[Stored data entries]
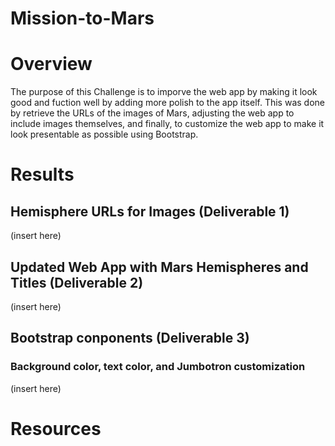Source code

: # Mission-to-Mars

# Overview 
The purpose of this Challenge is to imporve the web app by making it look good and fuction well by adding more polish to the app itself. This was done by retrieve the URLs of the images of Mars, adjusting the web app to include images themselves, and finally, to customize the web app to make it look presentable as possible using Bootstrap.

# Results 
## Hemisphere URLs for Images (Deliverable 1)
(insert here)

## Updated Web App with Mars Hemispheres and Titles (Deliverable 2)
(insert here)

## Bootstrap conponents (Deliverable 3)
### Background color, text color, and Jumbotron customization
(insert here)
# Resources
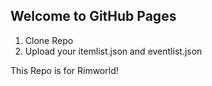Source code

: ## Welcome to GitHub Pages


1. Clone Repo
2. Upload your itemlist.json and eventlist.json


This Repo is for Rimworld!
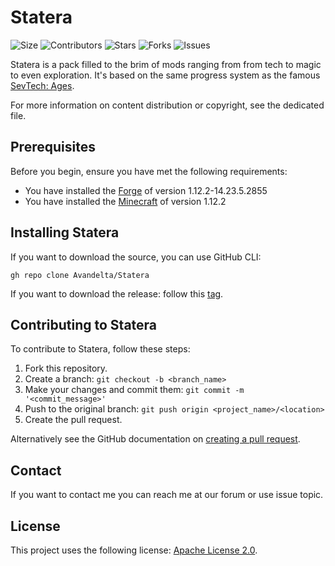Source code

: # Statera

![Size](https://img.shields.io/github/repo-size/Avandelta/Statera)
![Contributors](https://img.shields.io/github/contributors/Avandelta/Statera) 
![Stars](https://img.shields.io/github/stars/Avandelta/Statera?style=social) 
![Forks](https://img.shields.io/github/forks/Avandelta/Statera?style=social) 
![Issues](https://img.shields.io/github/issues/Avandelta/Statera?logo=github&style=social)

Statera is a pack filled to the brim of mods ranging from from tech to magic to even exploration. It's based on the same progress system as the famous [SevTech: Ages](https://www.curseforge.com/minecraft/modpacks/sevtech-ages).

For more information on content distribution or copyright, see the dedicated file.

## Prerequisites

Before you begin, ensure you have met the following requirements:

- You have installed the [Forge](https://files.minecraftforge.net/maven/net/minecraftforge/forge/index_1.12.2.html) of version 1.12.2-14.23.5.2855
- You have installed the [Minecraft](https://www.minecraft.net/en-us/) of version 1.12.2

## Installing Statera

If you want to download the source, you can use GitHub CLI:

`gh repo clone Avandelta/Statera`

If you want to download the release: follow this [tag](https://github.com/Avandelta/Statera/releases/latest/download/22fe345f0f1e5107ccd3677fe8d39936.zip).

## Contributing to Statera

To contribute to Statera, follow these steps:

1. Fork this repository.
2. Create a branch: `git checkout -b <branch_name>`
3. Make your changes and commit them: `git commit -m '<commit_message>'`
4. Push to the original branch: `git push origin <project_name>/<location>`
5. Create the pull request.

Alternatively see the GitHub documentation on [creating a pull request](https://help.github.com/en/github/collaborating-with-issues-and-pull-requests/creating-a-pull-request).

## Contact

If you want to contact me you can reach me at our forum or use issue topic.

## License

This project uses the following license: [Apache License 2.0](https://spdx.org/licenses/Apache-2.0.html).
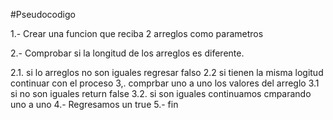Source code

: #Pseudocodigo

1.- Crear una funcion que reciba 2 arreglos como parametros

2.- Comprobar si la longitud de los arreglos es diferente.

  2.1. si lo arreglos no son iguales regresar falso
  2.2 si tienen la misma logitud continuar con el proceso
3,. comprbar uno a uno los valores del arreglo
  3.1 si no son iguales return false
  3.2. si son iguales continuamos cmparando uno a uno
4.- Regresamos un true
5.- fin
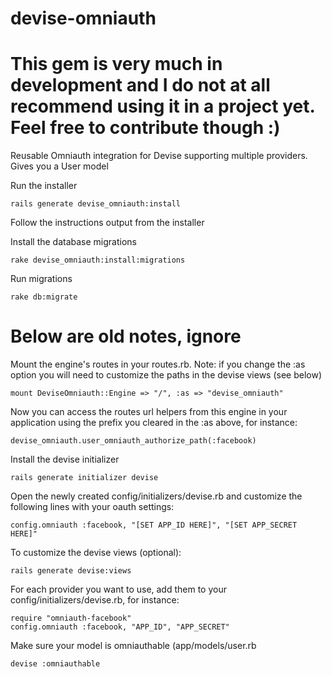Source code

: devise-omniauth
===============

# This gem is very much in development and I do not at all recommend using it in a project yet. Feel free to contribute though :)

Reusable Omniauth integration for Devise supporting multiple providers. Gives you a User model

Run the installer

    rails generate devise_omniauth:install

Follow the instructions output from the installer

Install the database migrations

    rake devise_omniauth:install:migrations

Run migrations

    rake db:migrate





# Below are old notes, ignore
Mount the engine's routes in your routes.rb. Note: if you change the :as option you will need to customize the paths in the devise views (see below)

    mount DeviseOmniauth::Engine => "/", :as => "devise_omniauth"

Now you can access the routes url helpers from this engine in your application using the prefix you cleared in the :as above, for instance:

    devise_omniauth.user_omniauth_authorize_path(:facebook)

Install the devise initializer

    rails generate initializer devise

Open the newly created config/initializers/devise.rb and customize the following lines with your oauth settings:

    config.omniauth :facebook, "[SET APP_ID HERE]", "[SET APP_SECRET HERE]"

To customize the devise views (optional):

    rails generate devise:views





For each provider you want to use, add them to your config/initializers/devise.rb, for instance:

    require "omniauth-facebook"
    config.omniauth :facebook, "APP_ID", "APP_SECRET"

Make sure your model is omniauthable (app/models/user.rb

    devise :omniauthable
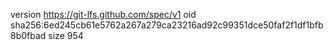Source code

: version https://git-lfs.github.com/spec/v1
oid sha256:6ed245cb61e5762a267a279ca23216ad92c99351dce50faf2f1df1bfb8b0fbad
size 954
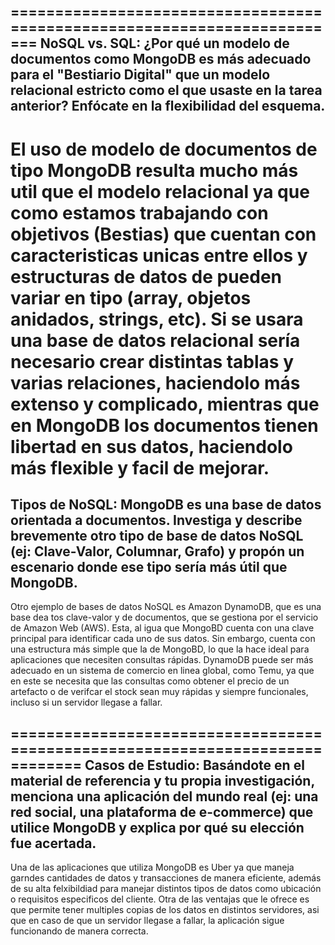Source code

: =========================================================================
NoSQL vs. SQL: 
¿Por qué un modelo de documentos como MongoDB es más adecuado para el "Bestiario Digital" que un modelo relacional estricto como el que usaste en la tarea anterior? Enfócate en la flexibilidad del esquema.
---------------------------------------------------------------------------
El uso de modelo de documentos de tipo MongoDB resulta mucho más util que el modelo relacional ya que como estamos trabajando con objetivos (Bestias) que cuentan con caracteristicas unicas entre ellos y estructuras de datos de pueden variar en tipo (array, objetos anidados, strings, etc).
Si se usara una base de datos relacional sería necesario crear distintas tablas y varias relaciones, haciendolo más extenso y complicado, mientras que en MongoDB los documentos tienen libertad en sus datos, haciendolo más flexible y facil de mejorar. 
==========================================================================
Tipos de NoSQL: 
MongoDB es una base de datos orientada a documentos. Investiga y describe brevemente otro tipo de base de datos NoSQL (ej: Clave-Valor, Columnar, Grafo) y propón un escenario donde ese tipo sería más útil que MongoDB.
----------------------------------------------------------------------------
Otro ejemplo de bases de datos NoSQL es Amazon DynamoDB, que es una base dea tos clave-valor y de documentos, que se gestiona por el servicio de Amazon Web (AWS). Esta, al igua que MongoBD cuenta con una clave principal para identificar cada uno de sus datos. Sin embargo, cuenta con una estructura más simple que la de MongoBD, lo que la hace ideal para aplicaciones que necesiten consultas rápidas.
DynamoDB puede ser más adecuado en un sistema de comercio en linea global, como Temu, ya que en este se necesita que las consultas como obtener el precio de un artefacto o de verifcar el stock sean muy rápidas y siempre funcionales, incluso si un servidor llegase a fallar.

==============================================================================
Casos de Estudio: 
Basándote en el material de referencia y tu propia investigación, menciona una aplicación del mundo real (ej: una red social, una plataforma de e-commerce) que utilice MongoDB y explica por qué su elección fue acertada.
-------------------------------------------------------------------------------
Una de las aplicaciones que utiliza MongoDB es Uber ya que maneja garndes cantidades de datos y transacciones de manera eficiente, además de su alta felxibildiad para manejar distintos tipos de datos como ubicación o requisitos especificos del cliente. Otra de las ventajas que le ofrece es que permite tener multiples copias de los datos en distintos servidores, asi que en caso de que un servidor llegase a fallar, la aplicación sigue funcionando de manera correcta.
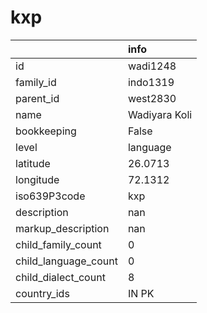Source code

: # kxp
|                      | info          |
|:---------------------|:--------------|
| id                   | wadi1248      |
| family_id            | indo1319      |
| parent_id            | west2830      |
| name                 | Wadiyara Koli |
| bookkeeping          | False         |
| level                | language      |
| latitude             | 26.0713       |
| longitude            | 72.1312       |
| iso639P3code         | kxp           |
| description          | nan           |
| markup_description   | nan           |
| child_family_count   | 0             |
| child_language_count | 0             |
| child_dialect_count  | 8             |
| country_ids          | IN PK         |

**Prompt**
When you reproduce the data shown above, keep each line exact and omit every picture.

**Exercise result**
Source code

: # Mission-to-Mars

# Overview 
The purpose of this Challenge is to imporve the web app by making it look good and fuction well by adding more polish to the app itself. This was done by retrieve the URLs of the images of Mars, adjusting the web app to include images themselves, and finally, to customize the web app to make it look presentable as possible using Bootstrap.

# Results 
## Hemisphere URLs for Images (Deliverable 1)
(insert here)

## Updated Web App with Mars Hemispheres and Titles (Deliverable 2)
(insert here)

## Bootstrap conponents (Deliverable 3)
### Background color, text color, and Jumbotron customization
(insert here)
# Resources
Source code

: ## Welcome to GitHub Pages


1. Clone Repo
2. Upload your itemlist.json and eventlist.json


This Repo is for Rimworld!
Source code

: # Statera

![Size](https://img.shields.io/github/repo-size/Avandelta/Statera)
![Contributors](https://img.shields.io/github/contributors/Avandelta/Statera) 
![Stars](https://img.shields.io/github/stars/Avandelta/Statera?style=social) 
![Forks](https://img.shields.io/github/forks/Avandelta/Statera?style=social) 
![Issues](https://img.shields.io/github/issues/Avandelta/Statera?logo=github&style=social)

Statera is a pack filled to the brim of mods ranging from from tech to magic to even exploration. It's based on the same progress system as the famous [SevTech: Ages](https://www.curseforge.com/minecraft/modpacks/sevtech-ages).

For more information on content distribution or copyright, see the dedicated file.

## Prerequisites

Before you begin, ensure you have met the following requirements:

- You have installed the [Forge](https://files.minecraftforge.net/maven/net/minecraftforge/forge/index_1.12.2.html) of version 1.12.2-14.23.5.2855
- You have installed the [Minecraft](https://www.minecraft.net/en-us/) of version 1.12.2

## Installing Statera

If you want to download the source, you can use GitHub CLI:

`gh repo clone Avandelta/Statera`

If you want to download the release: follow this [tag](https://github.com/Avandelta/Statera/releases/latest/download/22fe345f0f1e5107ccd3677fe8d39936.zip).

## Contributing to Statera

To contribute to Statera, follow these steps:

1. Fork this repository.
2. Create a branch: `git checkout -b <branch_name>`
3. Make your changes and commit them: `git commit -m '<commit_message>'`
4. Push to the original branch: `git push origin <project_name>/<location>`
5. Create the pull request.

Alternatively see the GitHub documentation on [creating a pull request](https://help.github.com/en/github/collaborating-with-issues-and-pull-requests/creating-a-pull-request).

## Contact

If you want to contact me you can reach me at our forum or use issue topic.

## License

This project uses the following license: [Apache License 2.0](https://spdx.org/licenses/Apache-2.0.html).
Source code

: #Pseudocodigo

1.- Crear una funcion que reciba 2 arreglos como parametros

2.- Comprobar si la longitud de los arreglos es diferente.

  2.1. si lo arreglos no son iguales regresar falso
  2.2 si tienen la misma logitud continuar con el proceso
3,. comprbar uno a uno los valores del arreglo
  3.1 si no son iguales return false
  3.2. si son iguales continuamos cmparando uno a uno
4.- Regresamos un true
5.- fin
Source code

: devise-omniauth
===============

# This gem is very much in development and I do not at all recommend using it in a project yet. Feel free to contribute though :)

Reusable Omniauth integration for Devise supporting multiple providers. Gives you a User model

Run the installer

    rails generate devise_omniauth:install

Follow the instructions output from the installer

Install the database migrations

    rake devise_omniauth:install:migrations

Run migrations

    rake db:migrate





# Below are old notes, ignore
Mount the engine's routes in your routes.rb. Note: if you change the :as option you will need to customize the paths in the devise views (see below)

    mount DeviseOmniauth::Engine => "/", :as => "devise_omniauth"

Now you can access the routes url helpers from this engine in your application using the prefix you cleared in the :as above, for instance:

    devise_omniauth.user_omniauth_authorize_path(:facebook)

Install the devise initializer

    rails generate initializer devise

Open the newly created config/initializers/devise.rb and customize the following lines with your oauth settings:

    config.omniauth :facebook, "[SET APP_ID HERE]", "[SET APP_SECRET HERE]"

To customize the devise views (optional):

    rails generate devise:views





For each provider you want to use, add them to your config/initializers/devise.rb, for instance:

    require "omniauth-facebook"
    config.omniauth :facebook, "APP_ID", "APP_SECRET"

Make sure your model is omniauthable (app/models/user.rb

    devise :omniauthable
Source code

: version https://git-lfs.github.com/spec/v1
oid sha256:6ed245cb61e5762a267a279ca23216ad92c99351dce50faf2f1df1bfb8b0fbad
size 954
Source code

: =========================================================================
NoSQL vs. SQL: 
¿Por qué un modelo de documentos como MongoDB es más adecuado para el "Bestiario Digital" que un modelo relacional estricto como el que usaste en la tarea anterior? Enfócate en la flexibilidad del esquema.
---------------------------------------------------------------------------
El uso de modelo de documentos de tipo MongoDB resulta mucho más util que el modelo relacional ya que como estamos trabajando con objetivos (Bestias) que cuentan con caracteristicas unicas entre ellos y estructuras de datos de pueden variar en tipo (array, objetos anidados, strings, etc).
Si se usara una base de datos relacional sería necesario crear distintas tablas y varias relaciones, haciendolo más extenso y complicado, mientras que en MongoDB los documentos tienen libertad en sus datos, haciendolo más flexible y facil de mejorar. 
==========================================================================
Tipos de NoSQL: 
MongoDB es una base de datos orientada a documentos. Investiga y describe brevemente otro tipo de base de datos NoSQL (ej: Clave-Valor, Columnar, Grafo) y propón un escenario donde ese tipo sería más útil que MongoDB.
----------------------------------------------------------------------------
Otro ejemplo de bases de datos NoSQL es Amazon DynamoDB, que es una base dea tos clave-valor y de documentos, que se gestiona por el servicio de Amazon Web (AWS). Esta, al igua que MongoBD cuenta con una clave principal para identificar cada uno de sus datos. Sin embargo, cuenta con una estructura más simple que la de MongoBD, lo que la hace ideal para aplicaciones que necesiten consultas rápidas.
DynamoDB puede ser más adecuado en un sistema de comercio en linea global, como Temu, ya que en este se necesita que las consultas como obtener el precio de un artefacto o de verifcar el stock sean muy rápidas y siempre funcionales, incluso si un servidor llegase a fallar.

==============================================================================
Casos de Estudio: 
Basándote en el material de referencia y tu propia investigación, menciona una aplicación del mundo real (ej: una red social, una plataforma de e-commerce) que utilice MongoDB y explica por qué su elección fue acertada.
-------------------------------------------------------------------------------
Una de las aplicaciones que utiliza MongoDB es Uber ya que maneja garndes cantidades de datos y transacciones de manera eficiente, además de su alta felxibildiad para manejar distintos tipos de datos como ubicación o requisitos especificos del cliente. Otra de las ventajas que le ofrece es que permite tener multiples copias de los datos en distintos servidores, asi que en caso de que un servidor llegase a fallar, la aplicación sigue funcionando de manera correcta.
Source code

: # kxp
|                      | info          |
|:---------------------|:--------------|
| id                   | wadi1248      |
| family_id            | indo1319      |
| parent_id            | west2830      |
| name                 | Wadiyara Koli |
| bookkeeping          | False         |
| level                | language      |
| latitude             | 26.0713       |
| longitude            | 72.1312       |
| iso639P3code         | kxp           |
| description          | nan           |
| markup_description   | nan           |
| child_family_count   | 0             |
| child_language_count | 0             |
| child_dialect_count  | 8             |
| country_ids          | IN PK         |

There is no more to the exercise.